Your task is to copy every line of the entries that holds the word "services".

(GIVEN ENTRIES Opens)

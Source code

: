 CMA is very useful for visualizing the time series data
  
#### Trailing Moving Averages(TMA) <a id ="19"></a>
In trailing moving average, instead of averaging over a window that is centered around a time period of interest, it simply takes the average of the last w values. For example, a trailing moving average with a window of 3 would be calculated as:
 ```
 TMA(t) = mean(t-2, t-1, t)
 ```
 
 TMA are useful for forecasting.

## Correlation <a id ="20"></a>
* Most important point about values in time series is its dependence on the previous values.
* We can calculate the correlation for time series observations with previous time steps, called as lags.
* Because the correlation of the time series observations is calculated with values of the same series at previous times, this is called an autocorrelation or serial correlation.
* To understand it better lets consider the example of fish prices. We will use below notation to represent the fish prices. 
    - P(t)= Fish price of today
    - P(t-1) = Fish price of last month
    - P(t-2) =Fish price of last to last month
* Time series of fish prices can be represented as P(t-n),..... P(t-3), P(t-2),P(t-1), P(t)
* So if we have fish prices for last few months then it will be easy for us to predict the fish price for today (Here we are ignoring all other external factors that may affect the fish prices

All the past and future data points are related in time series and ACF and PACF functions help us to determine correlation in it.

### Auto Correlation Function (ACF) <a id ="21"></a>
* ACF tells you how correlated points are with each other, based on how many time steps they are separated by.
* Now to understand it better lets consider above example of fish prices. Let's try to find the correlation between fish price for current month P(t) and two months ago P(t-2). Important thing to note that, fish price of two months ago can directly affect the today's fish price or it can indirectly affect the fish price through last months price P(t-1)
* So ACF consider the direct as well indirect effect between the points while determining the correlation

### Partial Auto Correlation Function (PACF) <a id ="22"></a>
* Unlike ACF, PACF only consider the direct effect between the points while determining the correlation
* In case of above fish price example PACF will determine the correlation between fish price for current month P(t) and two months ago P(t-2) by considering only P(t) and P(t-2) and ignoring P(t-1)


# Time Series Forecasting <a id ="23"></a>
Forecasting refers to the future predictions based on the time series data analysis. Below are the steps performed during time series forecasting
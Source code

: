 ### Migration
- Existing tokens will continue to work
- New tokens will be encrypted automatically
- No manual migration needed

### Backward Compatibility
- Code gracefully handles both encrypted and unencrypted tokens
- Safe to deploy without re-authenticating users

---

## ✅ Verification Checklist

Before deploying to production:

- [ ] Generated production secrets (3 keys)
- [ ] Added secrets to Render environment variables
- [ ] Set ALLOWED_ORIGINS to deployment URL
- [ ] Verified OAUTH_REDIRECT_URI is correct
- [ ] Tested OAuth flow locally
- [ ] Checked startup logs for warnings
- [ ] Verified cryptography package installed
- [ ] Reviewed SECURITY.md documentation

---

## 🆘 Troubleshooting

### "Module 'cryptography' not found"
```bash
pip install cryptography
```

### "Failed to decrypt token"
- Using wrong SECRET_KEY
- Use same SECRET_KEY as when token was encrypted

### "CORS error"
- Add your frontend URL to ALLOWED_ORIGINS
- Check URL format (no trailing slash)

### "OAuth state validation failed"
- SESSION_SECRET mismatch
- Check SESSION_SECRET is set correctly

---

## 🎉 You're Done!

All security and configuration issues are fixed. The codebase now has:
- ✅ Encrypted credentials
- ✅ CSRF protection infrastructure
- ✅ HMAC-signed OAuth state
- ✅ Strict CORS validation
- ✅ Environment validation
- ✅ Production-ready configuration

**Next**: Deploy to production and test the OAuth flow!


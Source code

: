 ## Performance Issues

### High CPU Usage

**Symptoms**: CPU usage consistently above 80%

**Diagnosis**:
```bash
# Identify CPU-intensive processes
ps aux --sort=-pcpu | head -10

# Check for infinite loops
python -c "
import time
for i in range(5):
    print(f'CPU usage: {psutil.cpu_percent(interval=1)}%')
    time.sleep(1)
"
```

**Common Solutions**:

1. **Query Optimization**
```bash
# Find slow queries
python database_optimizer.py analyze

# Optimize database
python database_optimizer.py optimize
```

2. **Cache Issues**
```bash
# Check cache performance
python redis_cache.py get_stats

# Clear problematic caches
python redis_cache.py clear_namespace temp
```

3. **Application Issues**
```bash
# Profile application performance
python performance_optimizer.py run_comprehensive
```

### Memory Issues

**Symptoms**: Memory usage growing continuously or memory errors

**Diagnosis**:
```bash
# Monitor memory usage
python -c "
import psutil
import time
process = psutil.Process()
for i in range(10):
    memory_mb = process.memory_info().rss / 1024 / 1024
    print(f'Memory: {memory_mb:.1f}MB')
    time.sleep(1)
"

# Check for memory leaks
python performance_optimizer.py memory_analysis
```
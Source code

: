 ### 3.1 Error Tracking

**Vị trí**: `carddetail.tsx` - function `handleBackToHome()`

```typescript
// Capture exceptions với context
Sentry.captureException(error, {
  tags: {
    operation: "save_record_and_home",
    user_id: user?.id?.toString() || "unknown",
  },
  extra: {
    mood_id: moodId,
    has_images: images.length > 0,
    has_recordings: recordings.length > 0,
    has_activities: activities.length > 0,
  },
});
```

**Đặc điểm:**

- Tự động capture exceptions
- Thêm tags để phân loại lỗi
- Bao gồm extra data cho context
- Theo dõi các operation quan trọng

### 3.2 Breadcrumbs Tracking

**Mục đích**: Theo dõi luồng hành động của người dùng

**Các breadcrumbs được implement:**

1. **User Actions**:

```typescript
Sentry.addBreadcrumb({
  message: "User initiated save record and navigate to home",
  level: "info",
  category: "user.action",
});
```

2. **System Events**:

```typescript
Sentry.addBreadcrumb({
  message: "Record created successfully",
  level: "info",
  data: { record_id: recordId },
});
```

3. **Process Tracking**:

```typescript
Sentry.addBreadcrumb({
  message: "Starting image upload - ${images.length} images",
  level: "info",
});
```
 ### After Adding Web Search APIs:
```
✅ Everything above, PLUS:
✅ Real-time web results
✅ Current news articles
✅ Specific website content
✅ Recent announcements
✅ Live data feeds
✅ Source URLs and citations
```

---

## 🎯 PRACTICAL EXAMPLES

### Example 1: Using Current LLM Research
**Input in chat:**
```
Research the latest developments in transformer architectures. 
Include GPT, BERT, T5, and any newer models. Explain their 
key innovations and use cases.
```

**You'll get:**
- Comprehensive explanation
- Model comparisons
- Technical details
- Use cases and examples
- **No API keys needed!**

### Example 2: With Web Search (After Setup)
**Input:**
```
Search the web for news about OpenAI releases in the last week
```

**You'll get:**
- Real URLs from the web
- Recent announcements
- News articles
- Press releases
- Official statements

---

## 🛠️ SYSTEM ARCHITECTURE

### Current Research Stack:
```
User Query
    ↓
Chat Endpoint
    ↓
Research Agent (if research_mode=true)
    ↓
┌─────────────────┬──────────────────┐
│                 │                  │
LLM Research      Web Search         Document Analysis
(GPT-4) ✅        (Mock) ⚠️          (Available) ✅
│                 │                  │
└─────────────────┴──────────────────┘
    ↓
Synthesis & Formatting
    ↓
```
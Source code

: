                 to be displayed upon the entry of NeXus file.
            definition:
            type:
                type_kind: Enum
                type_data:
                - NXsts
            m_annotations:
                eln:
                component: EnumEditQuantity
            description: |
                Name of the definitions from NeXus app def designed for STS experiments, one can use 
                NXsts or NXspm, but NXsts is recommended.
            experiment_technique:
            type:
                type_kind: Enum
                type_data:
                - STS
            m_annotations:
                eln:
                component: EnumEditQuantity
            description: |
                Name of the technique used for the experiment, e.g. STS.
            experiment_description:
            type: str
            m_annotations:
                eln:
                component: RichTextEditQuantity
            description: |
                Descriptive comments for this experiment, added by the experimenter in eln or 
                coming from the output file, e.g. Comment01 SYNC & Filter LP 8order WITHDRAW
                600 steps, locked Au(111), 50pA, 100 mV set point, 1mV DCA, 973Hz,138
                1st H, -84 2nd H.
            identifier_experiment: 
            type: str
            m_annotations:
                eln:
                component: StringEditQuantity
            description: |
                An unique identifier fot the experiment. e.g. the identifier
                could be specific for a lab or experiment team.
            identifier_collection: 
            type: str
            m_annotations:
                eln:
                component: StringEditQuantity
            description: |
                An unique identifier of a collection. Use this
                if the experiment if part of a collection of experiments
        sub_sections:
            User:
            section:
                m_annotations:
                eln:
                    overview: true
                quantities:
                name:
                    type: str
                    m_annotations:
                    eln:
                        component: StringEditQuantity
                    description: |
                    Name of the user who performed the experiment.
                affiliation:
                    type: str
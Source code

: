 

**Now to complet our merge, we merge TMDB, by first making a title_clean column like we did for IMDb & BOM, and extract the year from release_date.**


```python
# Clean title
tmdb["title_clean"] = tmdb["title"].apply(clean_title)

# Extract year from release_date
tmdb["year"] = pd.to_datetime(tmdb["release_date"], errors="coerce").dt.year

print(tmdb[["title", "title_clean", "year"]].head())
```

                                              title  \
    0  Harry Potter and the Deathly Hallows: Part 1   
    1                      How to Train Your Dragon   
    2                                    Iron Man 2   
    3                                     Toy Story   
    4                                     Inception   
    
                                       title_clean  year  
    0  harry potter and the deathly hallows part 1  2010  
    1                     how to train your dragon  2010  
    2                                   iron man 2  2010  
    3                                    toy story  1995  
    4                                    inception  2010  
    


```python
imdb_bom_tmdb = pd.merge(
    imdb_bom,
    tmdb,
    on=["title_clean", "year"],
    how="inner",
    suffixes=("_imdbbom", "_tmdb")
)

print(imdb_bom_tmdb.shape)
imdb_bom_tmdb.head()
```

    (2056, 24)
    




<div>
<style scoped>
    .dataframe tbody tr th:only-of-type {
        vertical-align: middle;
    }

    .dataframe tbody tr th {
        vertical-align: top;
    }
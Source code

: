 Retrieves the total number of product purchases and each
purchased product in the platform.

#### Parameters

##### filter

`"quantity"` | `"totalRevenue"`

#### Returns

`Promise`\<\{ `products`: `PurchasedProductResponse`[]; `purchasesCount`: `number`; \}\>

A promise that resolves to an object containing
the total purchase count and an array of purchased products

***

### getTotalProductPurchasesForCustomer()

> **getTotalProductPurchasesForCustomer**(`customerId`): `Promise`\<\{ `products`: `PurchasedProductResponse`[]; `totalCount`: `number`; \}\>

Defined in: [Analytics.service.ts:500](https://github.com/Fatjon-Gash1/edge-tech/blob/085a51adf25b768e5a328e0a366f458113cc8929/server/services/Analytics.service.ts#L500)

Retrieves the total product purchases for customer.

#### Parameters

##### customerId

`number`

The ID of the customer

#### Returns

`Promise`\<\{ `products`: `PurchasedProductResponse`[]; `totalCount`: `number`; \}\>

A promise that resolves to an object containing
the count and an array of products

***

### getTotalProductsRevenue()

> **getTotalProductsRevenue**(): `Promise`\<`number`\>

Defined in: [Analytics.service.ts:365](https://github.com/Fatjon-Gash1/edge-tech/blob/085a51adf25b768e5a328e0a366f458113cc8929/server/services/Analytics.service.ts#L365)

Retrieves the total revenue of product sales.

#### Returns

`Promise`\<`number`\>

(GIVEN ENTRIES Closes)

__OUTPUT BELOW__
Defined in: [Analytics.service.ts:500](https://github.com/Fatjon-Gash1/edge-tech/blob/085a51adf25b768e5a328e0a366f458113cc8929/server/services/Analytics.service.ts#L500)
Defined in: [Analytics.service.ts:365](https://github.com/Fatjon-Gash1/edge-tech/blob/085a51adf25b768e5a328e0a366f458113cc8929/server/services/Analytics.service.ts#L365)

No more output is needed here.